**Exercise**.
Search the material below for the word "Story". Copy every line where it is found.
══════════
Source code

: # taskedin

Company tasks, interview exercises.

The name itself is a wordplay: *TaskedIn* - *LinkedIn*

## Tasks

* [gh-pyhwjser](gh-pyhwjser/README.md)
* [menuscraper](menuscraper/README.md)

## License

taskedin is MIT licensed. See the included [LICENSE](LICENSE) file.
══════════
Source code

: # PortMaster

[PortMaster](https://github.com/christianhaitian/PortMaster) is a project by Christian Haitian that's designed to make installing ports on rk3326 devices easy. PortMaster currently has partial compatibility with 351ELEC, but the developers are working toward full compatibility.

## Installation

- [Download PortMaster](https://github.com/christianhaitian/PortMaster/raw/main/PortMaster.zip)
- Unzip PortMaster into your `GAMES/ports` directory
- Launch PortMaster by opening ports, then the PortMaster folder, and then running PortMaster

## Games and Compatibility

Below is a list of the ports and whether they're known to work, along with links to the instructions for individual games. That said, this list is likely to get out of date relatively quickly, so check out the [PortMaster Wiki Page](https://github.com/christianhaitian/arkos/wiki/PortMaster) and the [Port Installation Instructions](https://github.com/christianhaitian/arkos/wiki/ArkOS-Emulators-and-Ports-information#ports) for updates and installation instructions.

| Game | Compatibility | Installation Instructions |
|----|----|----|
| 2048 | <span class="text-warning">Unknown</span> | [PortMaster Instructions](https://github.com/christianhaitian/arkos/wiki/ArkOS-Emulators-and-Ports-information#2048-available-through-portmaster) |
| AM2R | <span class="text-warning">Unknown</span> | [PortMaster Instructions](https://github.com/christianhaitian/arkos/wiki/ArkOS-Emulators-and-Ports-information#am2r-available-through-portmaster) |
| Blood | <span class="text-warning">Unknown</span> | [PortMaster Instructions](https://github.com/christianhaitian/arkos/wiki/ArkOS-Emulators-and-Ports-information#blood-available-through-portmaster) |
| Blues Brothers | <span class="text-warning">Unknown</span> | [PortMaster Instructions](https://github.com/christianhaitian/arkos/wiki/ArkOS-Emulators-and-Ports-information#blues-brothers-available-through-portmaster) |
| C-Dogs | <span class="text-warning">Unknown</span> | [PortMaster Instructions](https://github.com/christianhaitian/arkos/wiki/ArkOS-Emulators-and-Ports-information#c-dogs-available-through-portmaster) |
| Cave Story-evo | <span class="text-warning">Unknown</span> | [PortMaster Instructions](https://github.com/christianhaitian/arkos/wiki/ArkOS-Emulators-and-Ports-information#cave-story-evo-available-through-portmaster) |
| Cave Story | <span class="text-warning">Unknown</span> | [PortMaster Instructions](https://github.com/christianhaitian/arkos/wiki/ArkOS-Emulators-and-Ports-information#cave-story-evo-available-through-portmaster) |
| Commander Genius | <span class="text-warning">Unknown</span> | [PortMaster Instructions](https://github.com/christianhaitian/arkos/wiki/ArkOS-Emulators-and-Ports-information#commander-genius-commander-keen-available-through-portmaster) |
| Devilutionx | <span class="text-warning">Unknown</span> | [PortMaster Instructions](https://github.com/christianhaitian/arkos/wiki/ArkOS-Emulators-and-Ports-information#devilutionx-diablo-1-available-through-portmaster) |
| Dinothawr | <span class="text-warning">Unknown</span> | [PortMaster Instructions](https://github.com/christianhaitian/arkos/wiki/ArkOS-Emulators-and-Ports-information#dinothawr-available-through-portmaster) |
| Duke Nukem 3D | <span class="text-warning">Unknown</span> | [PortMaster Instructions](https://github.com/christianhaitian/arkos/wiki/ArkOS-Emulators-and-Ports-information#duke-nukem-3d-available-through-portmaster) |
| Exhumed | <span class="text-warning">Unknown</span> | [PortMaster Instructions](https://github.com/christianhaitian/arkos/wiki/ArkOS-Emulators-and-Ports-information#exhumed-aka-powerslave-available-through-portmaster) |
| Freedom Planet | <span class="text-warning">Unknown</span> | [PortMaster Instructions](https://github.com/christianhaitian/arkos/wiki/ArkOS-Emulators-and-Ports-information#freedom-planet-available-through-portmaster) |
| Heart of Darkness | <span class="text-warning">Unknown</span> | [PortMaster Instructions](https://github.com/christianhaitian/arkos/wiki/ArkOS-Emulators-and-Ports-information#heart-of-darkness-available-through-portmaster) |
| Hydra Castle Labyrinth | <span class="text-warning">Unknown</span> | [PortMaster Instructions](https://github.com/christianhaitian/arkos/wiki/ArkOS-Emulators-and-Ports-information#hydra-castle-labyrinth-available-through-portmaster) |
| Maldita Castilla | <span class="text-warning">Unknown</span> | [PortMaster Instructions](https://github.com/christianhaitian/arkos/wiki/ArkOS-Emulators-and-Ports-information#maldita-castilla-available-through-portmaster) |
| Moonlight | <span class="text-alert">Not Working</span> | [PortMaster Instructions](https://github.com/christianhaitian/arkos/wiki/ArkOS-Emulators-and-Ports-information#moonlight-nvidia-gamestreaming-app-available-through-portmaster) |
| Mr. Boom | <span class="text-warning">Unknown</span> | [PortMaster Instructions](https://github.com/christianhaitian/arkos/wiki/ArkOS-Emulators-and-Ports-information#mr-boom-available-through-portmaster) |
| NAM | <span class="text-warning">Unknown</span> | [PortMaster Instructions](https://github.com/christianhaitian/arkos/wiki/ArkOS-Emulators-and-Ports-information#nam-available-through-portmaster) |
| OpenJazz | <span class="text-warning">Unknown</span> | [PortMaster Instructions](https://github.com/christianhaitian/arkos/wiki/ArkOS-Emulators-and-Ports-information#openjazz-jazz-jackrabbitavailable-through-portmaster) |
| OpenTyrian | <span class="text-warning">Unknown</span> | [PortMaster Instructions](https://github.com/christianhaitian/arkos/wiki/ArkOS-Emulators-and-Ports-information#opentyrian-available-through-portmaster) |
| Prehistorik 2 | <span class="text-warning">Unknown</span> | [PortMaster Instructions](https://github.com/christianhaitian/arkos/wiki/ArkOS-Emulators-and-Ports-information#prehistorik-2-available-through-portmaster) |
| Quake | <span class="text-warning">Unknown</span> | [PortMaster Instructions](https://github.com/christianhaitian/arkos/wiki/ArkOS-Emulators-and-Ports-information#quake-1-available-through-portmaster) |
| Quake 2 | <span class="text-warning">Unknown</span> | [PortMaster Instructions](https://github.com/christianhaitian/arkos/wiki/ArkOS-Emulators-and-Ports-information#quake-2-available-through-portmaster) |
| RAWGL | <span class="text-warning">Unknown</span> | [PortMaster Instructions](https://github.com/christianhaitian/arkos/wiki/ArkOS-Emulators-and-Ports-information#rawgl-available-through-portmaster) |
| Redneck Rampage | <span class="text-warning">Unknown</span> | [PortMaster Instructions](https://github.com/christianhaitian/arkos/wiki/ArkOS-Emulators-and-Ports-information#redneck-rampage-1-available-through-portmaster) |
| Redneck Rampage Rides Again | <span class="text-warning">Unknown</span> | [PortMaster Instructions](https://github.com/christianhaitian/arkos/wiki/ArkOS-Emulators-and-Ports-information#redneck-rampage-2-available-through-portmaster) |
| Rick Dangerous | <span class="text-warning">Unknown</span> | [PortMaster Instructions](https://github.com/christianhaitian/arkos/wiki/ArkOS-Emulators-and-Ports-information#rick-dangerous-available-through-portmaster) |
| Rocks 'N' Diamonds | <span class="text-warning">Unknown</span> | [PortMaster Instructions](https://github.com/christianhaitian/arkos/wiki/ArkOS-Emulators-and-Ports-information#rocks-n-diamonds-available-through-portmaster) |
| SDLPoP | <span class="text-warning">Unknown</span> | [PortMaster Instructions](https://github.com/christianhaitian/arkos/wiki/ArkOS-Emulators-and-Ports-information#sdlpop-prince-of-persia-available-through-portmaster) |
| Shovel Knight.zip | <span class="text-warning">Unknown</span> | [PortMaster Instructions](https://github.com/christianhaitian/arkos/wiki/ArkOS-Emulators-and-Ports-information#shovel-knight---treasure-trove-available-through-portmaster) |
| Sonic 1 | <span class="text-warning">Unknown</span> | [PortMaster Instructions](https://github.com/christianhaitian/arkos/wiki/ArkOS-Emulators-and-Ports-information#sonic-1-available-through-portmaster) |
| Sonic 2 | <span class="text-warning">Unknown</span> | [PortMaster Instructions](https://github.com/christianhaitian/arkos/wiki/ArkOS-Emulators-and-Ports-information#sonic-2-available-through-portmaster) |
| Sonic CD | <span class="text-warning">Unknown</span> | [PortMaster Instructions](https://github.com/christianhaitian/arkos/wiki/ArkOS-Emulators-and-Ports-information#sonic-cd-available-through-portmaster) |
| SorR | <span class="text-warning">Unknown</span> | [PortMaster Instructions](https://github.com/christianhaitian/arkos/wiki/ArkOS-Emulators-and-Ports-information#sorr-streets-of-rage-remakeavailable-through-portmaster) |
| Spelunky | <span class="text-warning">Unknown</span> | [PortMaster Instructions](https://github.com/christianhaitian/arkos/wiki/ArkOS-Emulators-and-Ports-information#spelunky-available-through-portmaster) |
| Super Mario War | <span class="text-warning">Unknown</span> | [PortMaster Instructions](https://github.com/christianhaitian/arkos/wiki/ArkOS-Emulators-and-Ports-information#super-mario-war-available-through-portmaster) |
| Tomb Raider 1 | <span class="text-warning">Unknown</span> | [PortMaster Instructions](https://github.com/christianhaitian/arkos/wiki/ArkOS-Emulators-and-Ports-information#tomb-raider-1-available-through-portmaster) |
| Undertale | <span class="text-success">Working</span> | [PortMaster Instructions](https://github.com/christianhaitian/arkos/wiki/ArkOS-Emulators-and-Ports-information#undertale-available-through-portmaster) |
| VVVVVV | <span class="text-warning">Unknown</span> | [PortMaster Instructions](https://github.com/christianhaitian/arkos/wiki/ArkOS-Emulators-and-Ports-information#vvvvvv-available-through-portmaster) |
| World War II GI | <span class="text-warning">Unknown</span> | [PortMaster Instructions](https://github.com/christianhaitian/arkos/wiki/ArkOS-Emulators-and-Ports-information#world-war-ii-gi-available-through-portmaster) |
══════════
**Exercise answer**.
| Cave Story-evo | <span class="text-warning">Unknown</span> | [PortMaster Instructions](https://github.com/christianhaitian/arkos/wiki/ArkOS-Emulators-and-Ports-information#cave-story-evo-available-through-portmaster) |
| Cave Story | <span class="text-warning">Unknown</span> | [PortMaster Instructions](https://github.com/christianhaitian/arkos/wiki/ArkOS-Emulators-and-Ports-information#cave-story-evo-available-through-portmaster) |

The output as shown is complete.